Continuous integration

We use GitHub Actions for continuous integration. The different workflows comprising this can be found in the .github/workflows folder. In general, the CI workflow is triggered on every push to the main or a feature branch - as appropriate - and runs tests against all supported versions of Python. It also runs black and ruff to check that the code is formatted correctly, and builds the documentation site.

There are also scripts to update the dynamic badges in the README. These work via a gist associated with the repository. It is not easy to transfer ownership of this process, so if they break please feel free to contact me.

Branching

We encourage the use of the Gitflow branching model for development. This means that the main branch is always in a stable state, and that all development work is done on feature branches. These feature branches are then merged into main via pull requests. The main branch is protected, such that pull requests must be reviewed and approved before they can be merged.

At minimum, the main branches protection should be maintained, and roughly one branch per issue should be used. Ensure that all of the CI checks pass before merging.
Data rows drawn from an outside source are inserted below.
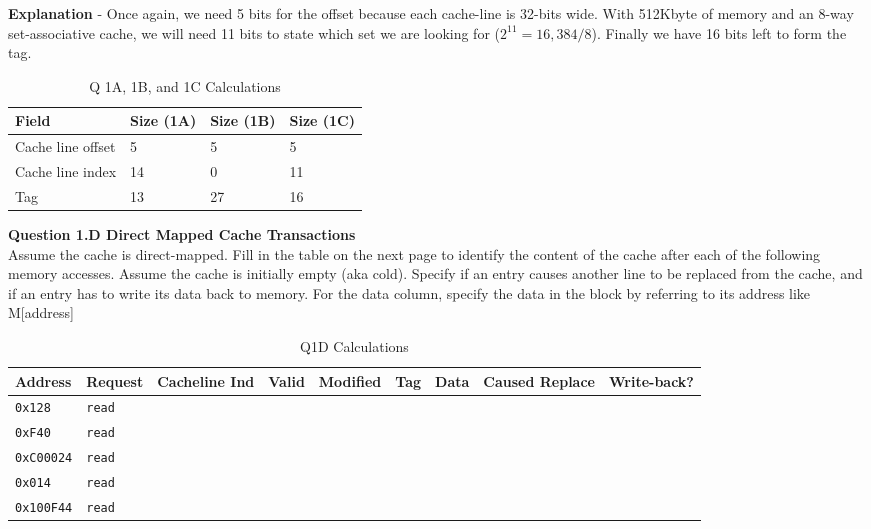 \documentclass[a4paper,11pt]{article}
\newcommand{\T}{\texttt}
\begin{document}
\textbf{Explanation} - Once again, we need 5 bits for the offset because each cache-line is 32-bits wide. With 512Kbyte of memory and an 8-way set-associative cache, we will need 11 bits to state which set we are looking for ($2^{11} =16,384/8$). Finally we have 16 bits left to form the tag.

\begin{table}[H]
\caption{Q 1A, 1B, and 1C Calculations} \label{tab:q1calc} 
\begin{center}
\begin{tabular}{| l | l | l | l |} \hline 
   Field              &  Size (1A) & Size (1B) & Size (1C)     \\ \hline
   Cache line offset  &  5         &   5       &   5           \\ \hline
   Cache line index   &  14        &   0       &   11          \\ \hline
   Tag                &  13        &   27      &   16          \\ \hline
\end{tabular}
\end{center}
\end{table}



\item \textbf{Question 1.D Direct Mapped Cache Transactions } \\

Assume the cache is direct-mapped. Fill in the table on the next page to identify the content of the cache after each of the following memory accesses. Assume the cache is initially empty (aka cold). Specify if an entry causes another line to be replaced from the cache, and if an entry has to write its data back to memory. For the data column, specify the data in the block by referring to its address like M[address]


\begin{table}[H]
\caption{Q1D Calculations} \label{tab:q1calc} 
\begin{center}
\begin{tabular}{| l | l | l | l | l | l | l | l | l |}
\hline
Address  &  Request  & Cacheline Ind & Valid & Modified & Tag & Data & Caused Replace & Write-back?    \\ \hline
\T{0x128}  &  \T{read} & \T{  } & \T{} & \T{} & \T{} & \T{} & \T{} & \T{}    \\ \hline
\T{0xF40}  &  \T{read} & \T{  } & \T{} & \T{} & \T{} & \T{} & \T{} & \T{}    \\ \hline
\T{0xC00024}  &  \T{read} & \T{  } & \T{} & \T{} & \T{} & \T{} & \T{} & \T{}    \\ \hline
\T{0x014}  &  \T{read} & \T{  } & \T{} & \T{} & \T{} & \T{} & \T{} & \T{}    \\ \hline
\T{0x100F44}  &  \T{read} & \T{  } & \T{} & \T{} & \T{} & \T{} & \T{} & \T{}    \\ \hline
\end{tabular}
\end{center}
\end{table}
\end{document}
Security and vulnerability management

The GitHub repository for the package has Dependabot, code scanning, and other security features enabled. These should be monitored continuously and any issues resolved as soon as possible. When issues of this type require a specific version of a dependency to be specified (and it is one that is not already amongst the dependency groups of the package), the version should be referenced as part of the security group of dependencies (i.e. with poetry add <package> --group security) and a new release created (see above).